Na correspondência com Emile Bernard, o pintor se arriscava como poeta, demonstra sua lúcida habilidade em avaliar textos. A pintura de Van Gogh está ligada, numa comunhão perene, à obra escrita que ele nos legou através das suas cartas. Uma complementa a outra.

Daí sua fama e sua história precederem e predominarem sobre a arte que ele produziu.

Não foi à toa que o perfil mais visceral de Van Gogh foi desenhado por um escritor francês que nos deixou o manifesto intitulado Van Gogh, o suicida da sociedade, de Antonin Artaud:

“Não, Van Gogh não era louco, mas suas pinturas eram bombas atômicas, cujo ângulo de visão, ao lado de todas as outras pinturas polêmicas da época, foi capaz de abalar gravemente o conformismo larvar da burguesia…”

“E o que é um autêntico alienado?

É um homem que preferiu torna-se louco, no sentido em que isso é socialmente entendido, a conspurcar uma certa ideia superior da honra humana.

Foi assim que a sociedade estrangulou em seus asilos todos aqueles dos quais ela quis se livrar ou se proteger por terem se recusado a se tornar cúmplices dela em algumas grandes safadezas.

Porque o alienado é também o homem que a sociedade se negou a ouvir e quis impedi-lo de dizer insuportáveis verdades.”

“Há em todo demente um gênio incompreendido em cuja mente brilha uma ideia assustadora e que só no delírio consegue encontrar uma saída para as coerções que a vida lhe preparou.”

Atormentado por amores obsessivos, do famoso caso em que decepa a própria orelha para entregar a uma prostituta, dos acessos de fúria, dos mergulhos profundos na melancolia.

Tudo em torno de Van Gogh o rotulava como louco, mas as suas maiores predileções literárias espelhavam um homem romântico e voltado para a razão.

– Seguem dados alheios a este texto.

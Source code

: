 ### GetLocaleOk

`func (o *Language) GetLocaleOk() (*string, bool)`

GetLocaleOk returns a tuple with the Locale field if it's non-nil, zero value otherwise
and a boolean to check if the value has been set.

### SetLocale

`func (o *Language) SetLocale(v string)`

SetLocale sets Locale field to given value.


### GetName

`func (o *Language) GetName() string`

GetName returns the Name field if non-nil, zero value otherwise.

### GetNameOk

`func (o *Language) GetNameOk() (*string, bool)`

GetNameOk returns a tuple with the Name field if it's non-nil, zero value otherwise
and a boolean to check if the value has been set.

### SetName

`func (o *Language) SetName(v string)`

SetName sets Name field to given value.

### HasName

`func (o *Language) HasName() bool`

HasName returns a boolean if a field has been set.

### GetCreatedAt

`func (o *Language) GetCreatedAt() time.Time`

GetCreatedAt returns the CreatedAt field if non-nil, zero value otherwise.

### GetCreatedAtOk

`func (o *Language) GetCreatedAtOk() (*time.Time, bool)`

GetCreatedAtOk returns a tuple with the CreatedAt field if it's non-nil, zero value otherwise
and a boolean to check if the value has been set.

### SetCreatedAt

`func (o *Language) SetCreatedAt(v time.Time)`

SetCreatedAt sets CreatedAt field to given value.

Era um pintor que valorizava a palavra, conforme revela ao amigo Emile Bernard em uma de suas cartas:

“Há tanta gente, especialmente entre nossos camaradas, que imagina que as palavras não significam nada – pelo contrário, a verdade é que dizer uma coisa bem é tão interessante e difícil quanto pintá-la.

Há a arte das linhas e das cores, mas também existe a arte das palavras, e esta permanecerá.”

“Um homem pode ter uma soberba orquestração de cores e não ter ideias.”

A admiração incondicional de Van Gogh por Emile Zola demonstra o fascínio que o racionalismo científico lhe causava.

Zola é citado incontáveis vezes em suas correspondências.

“Chegando à França como um estrangeiro, eu, talvez melhor do que os franceses nascidos e criados aqui, senti o que havia em Delacroix e em Zola; e a minha admiração sincera e total por eles não conhece limites.”

“Em sua qualidade de pintores de uma sociedade, de uma natureza tomada em sua plenitude, assim como Zola e Balzac, produzem raras emoções artísticas naqueles que os amam, justamente porque eles abrangem a totalidade da época que descrevem.”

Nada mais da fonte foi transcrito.